Fast ein ganzes Jahrhundert später vermochte die Grazer Oper in beeindruckender Weise an diese ehrwürdige Vorgabe anzuschließen, und das Hauptverdienst daran trägt zweifellos das hauseigene Orchester unter Wolfgang Bozic'. Schillernd-luxurierende Klangschönheit, professionelle Meisterung der polyrhythmischen Ekstasen und glühende Spannungsbögen ließen die Meisterpartitur von Richard Strauss in leuchtenden Farben glänzen. Heftigst akklamiert wurde das Rollendebüt der Französin Sylvie Valayre - nach anfänglichen Schwierigkeiten steigerte sich ihr farbenreicher Sopran in der Schlußszene zu durchschlagender vokaler wie darstellerischer Kraft. Herausragend auch die Leistung von Michael Pabst als selbstquälerischer Herodes und durchaus gediegen die Gestaltung des Jochanaan (M. Cavalcanti) und der Herodias (L. Poulson). Ein Opernkrimi auf höchstem musikalischem Niveau!

Viel Ruhm war dem 1961 in Kärnten geborenen und international bereits gefeierten Martin Kusej vorausgeeilt - nach seiner "Salome"-Arbeit weiß man jedoch nicht recht, warum. Daß keine antike sinnlich lockende Orientkulisse, wie Richard Strauss sie stets explizit gefordert hatte, zu erwarten war, mußte zwar jedem klar sein, und doch vermochte die Reduktion der Oper auf ein reines Familien-Eifersuchtsdrama nicht zu überzeugen.

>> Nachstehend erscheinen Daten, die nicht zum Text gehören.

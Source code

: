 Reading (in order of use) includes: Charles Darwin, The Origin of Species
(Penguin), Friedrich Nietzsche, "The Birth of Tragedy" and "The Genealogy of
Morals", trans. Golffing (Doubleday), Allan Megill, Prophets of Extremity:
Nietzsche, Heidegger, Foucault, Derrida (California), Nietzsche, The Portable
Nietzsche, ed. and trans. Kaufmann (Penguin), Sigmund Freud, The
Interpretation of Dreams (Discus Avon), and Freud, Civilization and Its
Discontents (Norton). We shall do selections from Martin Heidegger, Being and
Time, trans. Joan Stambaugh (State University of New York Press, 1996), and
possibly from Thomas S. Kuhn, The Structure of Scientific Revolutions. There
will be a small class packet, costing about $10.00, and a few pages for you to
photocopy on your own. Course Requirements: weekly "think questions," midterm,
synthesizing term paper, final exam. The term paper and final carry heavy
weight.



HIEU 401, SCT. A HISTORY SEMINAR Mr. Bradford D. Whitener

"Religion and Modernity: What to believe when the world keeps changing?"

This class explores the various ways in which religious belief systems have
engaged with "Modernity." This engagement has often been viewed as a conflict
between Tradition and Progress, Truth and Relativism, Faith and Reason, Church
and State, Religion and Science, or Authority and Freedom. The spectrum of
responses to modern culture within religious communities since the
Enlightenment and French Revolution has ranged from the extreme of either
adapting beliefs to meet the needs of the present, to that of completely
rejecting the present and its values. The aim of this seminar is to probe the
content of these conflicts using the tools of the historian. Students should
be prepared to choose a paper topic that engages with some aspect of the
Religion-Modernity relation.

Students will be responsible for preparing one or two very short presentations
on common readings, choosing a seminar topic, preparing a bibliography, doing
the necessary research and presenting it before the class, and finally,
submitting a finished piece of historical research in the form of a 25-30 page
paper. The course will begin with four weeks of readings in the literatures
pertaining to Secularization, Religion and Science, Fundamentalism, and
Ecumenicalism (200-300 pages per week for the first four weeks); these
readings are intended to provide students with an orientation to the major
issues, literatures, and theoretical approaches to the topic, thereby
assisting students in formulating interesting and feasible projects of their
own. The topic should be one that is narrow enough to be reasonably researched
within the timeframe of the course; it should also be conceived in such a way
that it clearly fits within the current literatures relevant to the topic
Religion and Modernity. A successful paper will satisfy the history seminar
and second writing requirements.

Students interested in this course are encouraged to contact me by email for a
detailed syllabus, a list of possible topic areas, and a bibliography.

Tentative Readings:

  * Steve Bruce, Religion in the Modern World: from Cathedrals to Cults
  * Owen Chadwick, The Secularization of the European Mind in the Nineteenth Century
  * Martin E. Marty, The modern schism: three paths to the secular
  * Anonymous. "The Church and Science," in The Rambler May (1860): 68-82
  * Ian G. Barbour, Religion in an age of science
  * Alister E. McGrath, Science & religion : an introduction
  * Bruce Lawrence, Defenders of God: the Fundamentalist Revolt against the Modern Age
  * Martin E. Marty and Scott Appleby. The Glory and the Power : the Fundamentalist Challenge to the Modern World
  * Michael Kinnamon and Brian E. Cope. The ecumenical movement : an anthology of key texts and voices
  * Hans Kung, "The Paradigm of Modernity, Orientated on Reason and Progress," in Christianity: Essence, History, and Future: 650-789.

In einem kargen Palast-Bunker reiht Kusejs Regie Peinliches (Jochanaan tritt auf wie ein vom Rinderwahn gepeinigter Indianer-Häuptling), Innovatives (Jochanaan darf erstmals persönlich Narraboth erdolchen), Unverständliches (Salomes "Schleiertanz" als Denunzierung wohl bürgerlicher Sexualpathologie in Form von erotischen Annäherungen an Kinderpuppen), aber auch Szenen großer, geglückter Theaterarbeit aneinander - die Hinrichtung des Täufers, die tragische Selbstkarikatur des Herodes oder der Schlußmonolog der Salome waren gewiß in derjenigen erschütternden Drastik mitzuvollziehen, die Text und Musik wohl ursprünglich gemeint hatten.